(Directions for this task) Copy every line of the material below word for word.

(Data records)
_ _ _

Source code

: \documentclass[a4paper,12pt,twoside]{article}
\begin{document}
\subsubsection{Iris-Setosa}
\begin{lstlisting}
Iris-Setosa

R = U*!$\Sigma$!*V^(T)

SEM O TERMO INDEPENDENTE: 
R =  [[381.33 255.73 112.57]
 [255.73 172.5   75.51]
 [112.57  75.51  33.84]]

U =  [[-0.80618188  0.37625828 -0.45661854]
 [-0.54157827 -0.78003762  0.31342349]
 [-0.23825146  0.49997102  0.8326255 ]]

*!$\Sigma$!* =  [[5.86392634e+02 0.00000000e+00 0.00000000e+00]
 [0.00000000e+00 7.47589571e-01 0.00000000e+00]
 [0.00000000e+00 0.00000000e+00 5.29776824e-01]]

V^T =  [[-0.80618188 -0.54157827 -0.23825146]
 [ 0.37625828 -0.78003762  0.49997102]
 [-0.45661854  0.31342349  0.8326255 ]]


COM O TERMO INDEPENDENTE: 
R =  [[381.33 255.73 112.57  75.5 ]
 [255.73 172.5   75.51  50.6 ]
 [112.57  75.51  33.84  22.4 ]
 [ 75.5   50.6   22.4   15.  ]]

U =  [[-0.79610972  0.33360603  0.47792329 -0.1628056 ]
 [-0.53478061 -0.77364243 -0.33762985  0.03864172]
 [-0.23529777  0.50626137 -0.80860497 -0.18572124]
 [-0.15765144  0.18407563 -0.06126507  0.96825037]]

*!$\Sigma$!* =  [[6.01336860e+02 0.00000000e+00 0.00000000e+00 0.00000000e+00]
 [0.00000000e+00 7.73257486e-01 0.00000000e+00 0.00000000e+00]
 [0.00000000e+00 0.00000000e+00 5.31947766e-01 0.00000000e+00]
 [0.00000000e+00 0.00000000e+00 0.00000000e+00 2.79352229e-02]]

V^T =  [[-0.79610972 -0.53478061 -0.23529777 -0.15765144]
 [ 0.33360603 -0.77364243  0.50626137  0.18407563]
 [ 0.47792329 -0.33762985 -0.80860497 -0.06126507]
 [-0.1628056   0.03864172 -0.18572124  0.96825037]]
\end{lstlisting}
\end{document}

_ _ _

(Response below)
Source code

: \documentclass[a4paper,12pt,twoside]{article}
\begin{document}
\subsubsection{Iris-Setosa}
\begin{lstlisting}
Iris-Setosa

R = U*!$\Sigma$!*V^(T)

SEM O TERMO INDEPENDENTE: 
R =  [[381.33 255.73 112.57]
 [255.73 172.5   75.51]
 [112.57  75.51  33.84]]

U =  [[-0.80618188  0.37625828 -0.45661854]
 [-0.54157827 -0.78003762  0.31342349]
 [-0.23825146  0.49997102  0.8326255 ]]

*!$\Sigma$!* =  [[5.86392634e+02 0.00000000e+00 0.00000000e+00]
 [0.00000000e+00 7.47589571e-01 0.00000000e+00]
 [0.00000000e+00 0.00000000e+00 5.29776824e-01]]

V^T =  [[-0.80618188 -0.54157827 -0.23825146]
 [ 0.37625828 -0.78003762  0.49997102]
 [-0.45661854  0.31342349  0.8326255 ]]


COM O TERMO INDEPENDENTE: 
R =  [[381.33 255.73 112.57  75.5 ]
 [255.73 172.5   75.51  50.6 ]
 [112.57  75.51  33.84  22.4 ]
 [ 75.5   50.6   22.4   15.  ]]

U =  [[-0.79610972  0.33360603  0.47792329 -0.1628056 ]
 [-0.53478061 -0.77364243 -0.33762985  0.03864172]
 [-0.23529777  0.50626137 -0.80860497 -0.18572124]
 [-0.15765144  0.18407563 -0.06126507  0.96825037]]

*!$\Sigma$!* =  [[6.01336860e+02 0.00000000e+00 0.00000000e+00 0.00000000e+00]
 [0.00000000e+00 7.73257486e-01 0.00000000e+00 0.00000000e+00]
 [0.00000000e+00 0.00000000e+00 5.31947766e-01 0.00000000e+00]
 [0.00000000e+00 0.00000000e+00 0.00000000e+00 2.79352229e-02]]

V^T =  [[-0.79610972 -0.53478061 -0.23529777 -0.15765144]
 [ 0.33360603 -0.77364243  0.50626137  0.18407563]
 [ 0.47792329 -0.33762985 -0.80860497 -0.06126507]
 [-0.1628056   0.03864172 -0.18572124  0.96825037]]
\end{lstlisting}
\end{document}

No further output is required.